How to Avoid Taking the "Phishing" Bait

One of the more sinister and increasingly prevalent methods of identity theft is the practice of "spoofing" or "phishing," involving the sending of e-mails that mirror the appearance of a popular Web site or company in an attempt to commit identity theft. Phisher e-mails claim to be sent by a legitimate company and ask consumers to reply with personal information, such as their credit card number, social security number and account password.

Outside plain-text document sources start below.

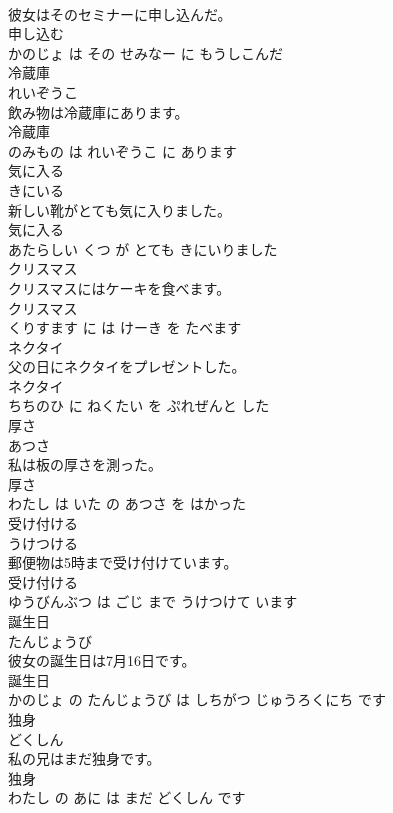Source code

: \documentclass[8pt]{extreport}
\begin{document}
\begin{CJK}{UTF8}{min}
\\	彼女はそのセミナーに申し込んだ。	
\\	申し込む 
\\	かのじょ は その せみなー に もうしこんだ			
\\	冷蔵庫	
\\	れいぞうこ			
\\	飲み物は冷蔵庫にあります。	
\\	冷蔵庫 
\\	のみもの は れいぞうこ に あります			
\\	気に入る	
\\	きにいる			
\\	新しい靴がとても気に入りました。	
\\	気に入る 
\\	あたらしい くつ が とても きにいりました			
\\	クリスマス	
\\	クリスマスにはケーキを食べます。	
\\	クリスマス 
\\	くりすます に は けーき を たべます			
\\	ネクタイ	
\\	父の日にネクタイをプレゼントした。	
\\	ネクタイ 
\\	ちちのひ に ねくたい を ぷれぜんと した			
\\	厚さ	
\\	あつさ			
\\	私は板の厚さを測った。	
\\	厚さ 
\\	わたし は いた の あつさ を はかった			
\\	受け付ける	
\\	うけつける			
\\	郵便物は5時まで受け付けています。	
\\	受け付ける 
\\	ゆうびんぶつ は ごじ まで うけつけて います			
\\	誕生日	
\\	たんじょうび			
\\	彼女の誕生日は7月16日です。	
\\	誕生日 
\\	かのじょ の たんじょうび は しちがつ じゅうろくにち です			
\\	独身	
\\	どくしん			
\\	私の兄はまだ独身です。	
\\	独身 
\\	わたし の あに は まだ どくしん です			

\end{CJK}
\end{document}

In response to the sharp increase in e-mail phishing, TRUSTe today released five rules to help consumers detect and avoid phishing scams:

1. Be suspicious of urgent demands for information. Often spoofed e-mails will make some form of urgent request. For example, the e-mail will claim that your account will be terminated if you fail to confirm, verify or authenticate your personal information.
2. Look for misspelled words or grammatical errors in the message and/or hyperlink. Blatant misspelled words and/or grammatical errors are common in spoof e-mail scams.
3. Avoid e-mailing personal and financial information. Before submitting financial or account information to a Web site, look for a third-party privacy seal to ensure that the transaction is secure. Also avoid volunteering private information like passwords or a personal social security number.
4. Be watchful of general greetings. Many spoof e-mails begin with a general greeting such as "Welcome eBay User" rather than directly addressing the registered user by name.
5. Contact the company directly. If you have any doubts about an e-mail or Web site, feel free to contact the company directly to verify Web site/e-mail credibility.

TRUSTe encourages consumers to choose Web sites for online commerce carefully. Only make purchases only from companies that take identity threats seriously. We advise that consumers work with companies that have taken steps to correct any challenging situations and demonstrated their support by countering cybercriminals engaged in phishing activities.